第17話


 

 エイミーの幽閉された東の塔には、時折父親である国王が訪れた。


 数年前から持病だった心臓の病が悪化し、歩くのも辛くなっていた国王は、それでも愛する娘に会いに、兵士に支えられながらも必死と東の塔を登っていた。


 国王は後悔していた。


 最初は娘の幸せのためだと決め込み、ルイス王子との結婚を薦めた事を。


 会う度にルイス王子の傲慢さや、強引さが目に留まる様になり、今や国王である自分の事も軽く見るようになっていた。

 それに便乗する様に、妃のユリアも増長し始めて、今やどちらが国王だか分からなくなる程の権力を持ち始めていた。


 だから国王が正気に戻り、婚約解消を求めても、ルイスとユリアは全く聞く耳すら持たないのだ。


 東の塔へ赴いては、後悔し謝る父親に、エイミー自身は「私は大丈夫です! ハンナでも幸せになります。それよりもお父様のお身体の方が心配です」と健気な事を言って安心させようとしていたが、そのか弱いながらも強く見せている姿が国王にとって不憫で、居た堪れなかった。


 本当だったら立っているのも辛い状態だったが、そんないじらしい娘と出来る限り時間を共有したかったのだ。

 自分がもう永く無い事は分かっていたから。


 だからこそ、残されるエイミーの事が心配で心配でならなかった。


 そう思った時、エイミーの事を真に思いやれる人物は誰なのか、国王は改めて考えた時、一人の青年の顔が浮かんだのだ。


 ――あの青年は、少し変わっているが、自分と同じくらいエイミーの事を大事にしていた。


 まだ間に合うならば、エイミーの婚約を解消して、リンゼと一緒になってイギルを盛り立てて貰いたい……。


 そう思いながら、今日も兵士に背中を抱えられて東の塔を登っていた。


「お父様!」


 現れた父親を見て、エイミーは零れる様な笑顔を作った。


 エイミー自身、ここに登って来る国王の顔色の悪さを知っていたが、国王がそれをさらけ出そうとしないから、気が付かない振りをしていた。
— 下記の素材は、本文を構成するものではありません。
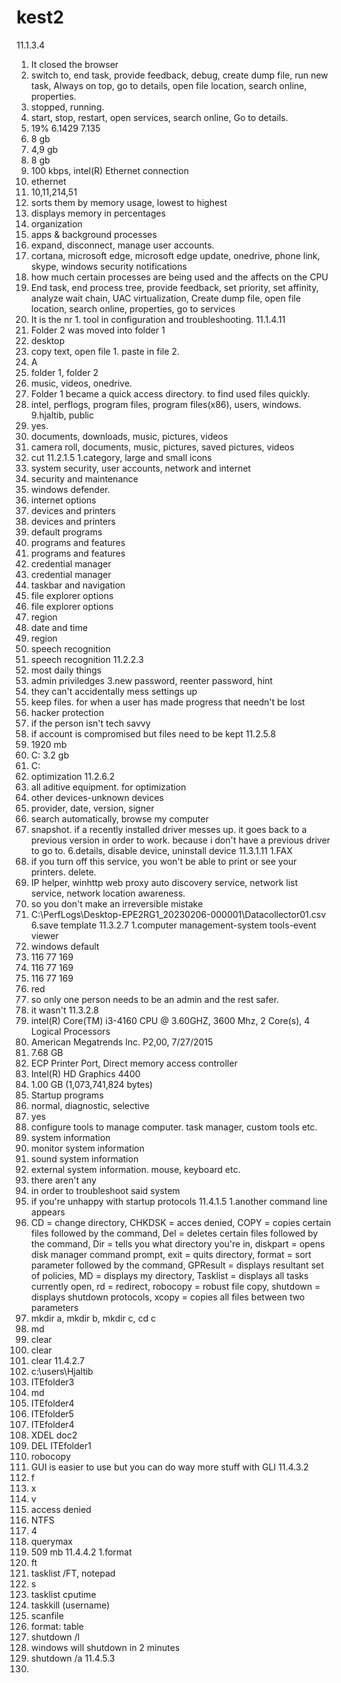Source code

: # kest2
11.1.3.4
1. It closed the browser
2. switch to, end task, provide feedback, debug, create dump file, run new task, Always on top, go to details, open file location, search online, properties.
3. stopped, running.
4. start, stop, restart, open services, search online, Go to details.
5. 19%
6.1429
7.135
8. 8 gb
9. 4,9 gb
10. 8 gb
11. 100 kbps, intel(R) Ethernet connection
12. ethernet
13. 10,11,214,51
14. sorts them by memory usage, lowest to highest
15. displays memory in percentages
16. organization
17. apps & background processes
18. expand, disconnect, manage user accounts.
19. cortana, microsoft edge, microsoft edge update, onedrive, phone link, skype, windows security notifications
20. how much certain processes are being used and the affects on the CPU
21. End task, end process tree, provide feedback, set priority, set affinity, analyze wait chain, UAC virtualization, Create dump file, open file location, search online, properties, go to services
22. It is the nr 1. tool in configuration and troubleshooting.
11.1.4.11
1. Folder 2 was moved into folder 1
2. desktop
3. copy text, open file 1. paste in file 2.
4. A
5. folder 1, folder 2
6. music, videos, onedrive.
7. Folder 1 became a quick access directory. to find used files quickly.
8. intel, perflogs, program files, program files(x86), users, windows.
9.hjaltib, public
10. yes.
11. documents, downloads, music, pictures, videos
12. camera roll, documents, music, pictures, saved pictures, videos
13. cut
11.2.1.5
1.category, large and small icons
2. system security, user accounts, network and internet
3. security and maintenance
4. windows defender.
5. internet options
6. devices and printers
7. devices and printers
8. default programs
9. programs and features
10. programs and features
11. credential manager
12. credential manager
13. taskbar and navigation
14. file explorer options
15. file explorer options
16. region
17. date and time 
18. region
19. speech recognition
20. speech recognition
11.2.2.3
1. most daily things
2. admin priviledges
3.new password, reenter password, hint
4. they can't accidentally mess settings up
5. keep files. for when a user has made progress that needn't be lost
6. hacker protection
7. if the person isn't tech savvy
8. if account is compromised but files need to be kept
11.2.5.8
1. 1920 mb
2. C:
3.2 gb
4. C:
5. optimization
11.2.6.2
1. all aditive equipment. for optimization
2. other devices-unknown devices
3. provider, date, version, signer
4. search automatically, browse my computer
5. snapshot. if a recently installed driver messes up. it goes back to a previous version in order to work. because i don't have a previous driver to go to.
6.details, disable device, uninstall device
11.3.1.11
1.FAX
2. if you turn off this service, you won't be able to print or see your printers. delete.
3. IP helper, winhttp web proxy auto discovery service, network list service, network location awareness.
4. so you don't make an irreversible mistake
5. C:\PerfLogs\Desktop-EPE2RG1_20230206-000001\Datacollector01.csv
6.save template
11.3.2.7
1.computer management-system tools-event viewer
2. windows default
3. 116 77 169
4. 116 77 169
5. 116 77 169
6. red
7. so only one person needs to be an admin and the rest safer.
8. it wasn't
11.3.2.8
1. intel(R) Core(TM) i3-4160 CPU @ 3.60GHZ, 3600 Mhz, 2 Core(s), 4 Logical Processors
2. American Megatrends Inc. P2,00, 7/27/2015
3. 7.68 GB
4. ECP Printer Port, Direct memory access controller
5. Intel(R) HD Graphics 4400
6. 1.00 GB (1,073,741,824 bytes)
7. Startup programs
8. normal, diagnostic, selective
9. yes
10. configure tools to manage computer. task manager, custom tools etc. 
11. system information
12. monitor system information
13. sound system information
14. external system information. mouse, keyboard etc.
15. there aren't any
16. in order to troubleshoot said system
17. if you're unhappy with startup protocols
11.4.1.5
1.another command line appears
2. CD = change directory, CHKDSK = acces denied, COPY = copies certain files followed by the command, Del = deletes certain files followed by the command, Dir = tells you what directory you're in, diskpart = opens disk manager command prompt, exit = quits directory, format = sort parameter followed by the command, GPResult = displays resultant set of policies, MD = displays my directory, Tasklist = displays all tasks currently open, rd = redirect, robocopy = robust file copy, shutdown = displays shutdown protocols, xcopy = copies all files between two parameters
3. mkdir a, mkdir b, mkdir c, cd c
4. md
5. clear
6. clear
7. clear
11.4.2.7
1. c:\users\Hjaltib
2. ITEfolder3
3. md
4. ITEfolder4
5. ITEfolder5
6. ITEfolder4
7. XDEL doc2
8. DEL ITEfolder1
9. robocopy
10. GUI is easier to use but you can do way more stuff with GLI
11.4.3.2
1. f
2. x
3. v
4. access denied
5. NTFS
6. 4
7. querymax
8. 509 mb
11.4.4.2
1.format 
2. ft
3. tasklist /FT, notepad
4. s
5. tasklist cputime
6. taskkill (username)
7. scanfile
8. format: table
9. shutdown /l
10. windows will shutdown in 2 minutes
11. shutdown /a
11.4.5.3 
1.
 はあはあと荒い呼吸の父親に、椅子を差し出し、父の呼吸が落ち着くまで自分はベッドに座って口を開くのを待っていた。


「……今日は、冷えるな」

「ええ、でも親切な侍女が暖かい火鉢を持って来てくれて。こんなに重いのに……」


 と、エイミーと国王の間にある火鉢に目線をやる。

 心優しい侍女がエイミーの傍に居てくれる事が、唯一の救いだと国王はいつも思う。


「他に不自由している事はないか?」

「ええ。本も読めますし、三日に一度、庭いじりにも行っています。……あ! お父様にぜひ飲んで欲しいお茶があるので、今、淹れますね!」


 そう言って、火鉢にポットを乗せた娘。

 その眼鏡の奥の目が今までと違って少し光を持っていたのを国王は見逃さなかった。


「……エイミーや。何か良い事でもあったのか?」

「えっ!」


 思わず手が止まるエイミー。


「いつもここに来ると、お前はいつも作り笑いを浮かべていたが、今のお前は本当に楽しそうだ。何かあったのかい?」


「……そ、それは……」


 動揺しながらも手を止める事なく、自作の葉っぱを茶漉ちゃこしに入れるエイミー。何か言いたげにソワソワとしている。
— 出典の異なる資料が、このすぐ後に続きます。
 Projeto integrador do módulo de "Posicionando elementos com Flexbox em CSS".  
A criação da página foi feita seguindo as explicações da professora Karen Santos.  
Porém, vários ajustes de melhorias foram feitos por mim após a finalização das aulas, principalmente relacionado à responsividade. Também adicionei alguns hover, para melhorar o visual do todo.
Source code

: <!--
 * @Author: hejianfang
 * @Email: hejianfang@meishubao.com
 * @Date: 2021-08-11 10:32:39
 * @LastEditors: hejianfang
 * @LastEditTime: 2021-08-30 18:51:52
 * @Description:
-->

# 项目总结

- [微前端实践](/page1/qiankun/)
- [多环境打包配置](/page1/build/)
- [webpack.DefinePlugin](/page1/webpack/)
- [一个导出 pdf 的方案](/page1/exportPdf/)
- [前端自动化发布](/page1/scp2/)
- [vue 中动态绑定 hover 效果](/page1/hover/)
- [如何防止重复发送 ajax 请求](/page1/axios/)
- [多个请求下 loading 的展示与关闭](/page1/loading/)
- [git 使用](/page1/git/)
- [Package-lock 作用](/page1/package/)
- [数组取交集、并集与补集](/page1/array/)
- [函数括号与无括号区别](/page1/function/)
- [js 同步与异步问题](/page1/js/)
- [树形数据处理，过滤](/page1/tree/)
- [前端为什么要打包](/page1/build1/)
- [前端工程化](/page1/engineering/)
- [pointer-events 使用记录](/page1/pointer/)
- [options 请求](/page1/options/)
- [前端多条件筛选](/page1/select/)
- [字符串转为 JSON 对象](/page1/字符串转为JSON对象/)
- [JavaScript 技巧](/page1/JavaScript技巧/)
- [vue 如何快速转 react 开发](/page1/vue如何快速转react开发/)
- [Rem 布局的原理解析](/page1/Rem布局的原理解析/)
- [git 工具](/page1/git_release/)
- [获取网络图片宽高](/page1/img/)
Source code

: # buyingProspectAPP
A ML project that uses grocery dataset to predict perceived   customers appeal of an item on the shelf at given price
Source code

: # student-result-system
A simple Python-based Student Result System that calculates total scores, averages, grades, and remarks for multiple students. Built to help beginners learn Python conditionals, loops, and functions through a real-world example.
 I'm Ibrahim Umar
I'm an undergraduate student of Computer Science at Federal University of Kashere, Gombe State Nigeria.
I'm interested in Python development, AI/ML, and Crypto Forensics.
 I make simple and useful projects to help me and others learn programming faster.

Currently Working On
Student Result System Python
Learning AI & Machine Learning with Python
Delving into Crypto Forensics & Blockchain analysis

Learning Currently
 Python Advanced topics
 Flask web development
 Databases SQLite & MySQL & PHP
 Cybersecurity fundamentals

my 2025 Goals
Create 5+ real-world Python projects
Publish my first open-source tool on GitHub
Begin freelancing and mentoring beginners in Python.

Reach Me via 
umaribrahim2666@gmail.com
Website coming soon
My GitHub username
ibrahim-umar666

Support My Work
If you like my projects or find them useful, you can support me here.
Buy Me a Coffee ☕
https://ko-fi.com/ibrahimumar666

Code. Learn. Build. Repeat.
しかし、エイミーの言葉を待てない国王は、懺悔を始めた。


「……今更だとは思うだろうが……本音を言えばリンゼと一緒になって、国に残って欲しいと思う私が要るのだ……」


「え……?」


「ルイス王子との縁談が持ち上がった時は、お前が幸せになると信じていた。しかし、私が愚かだった。あの男は信用ならない。お前を幸せに出来るのはリンゼだと私は思っている」


「あの……お父様! 実は……!」


 その時、下の階が賑やかになった。

 何事かと思えば、ジルフィーヌが慌ててノックをして入って来た。


「国王様、姫様。ご歓談中失礼致します!王妃様がいらっしゃいました……!」


「……え?」


 此処に幽閉されてから一度たりとも訪れた事が無かった、ユリア王妃が突如エイミーの所へとやって来たのだった。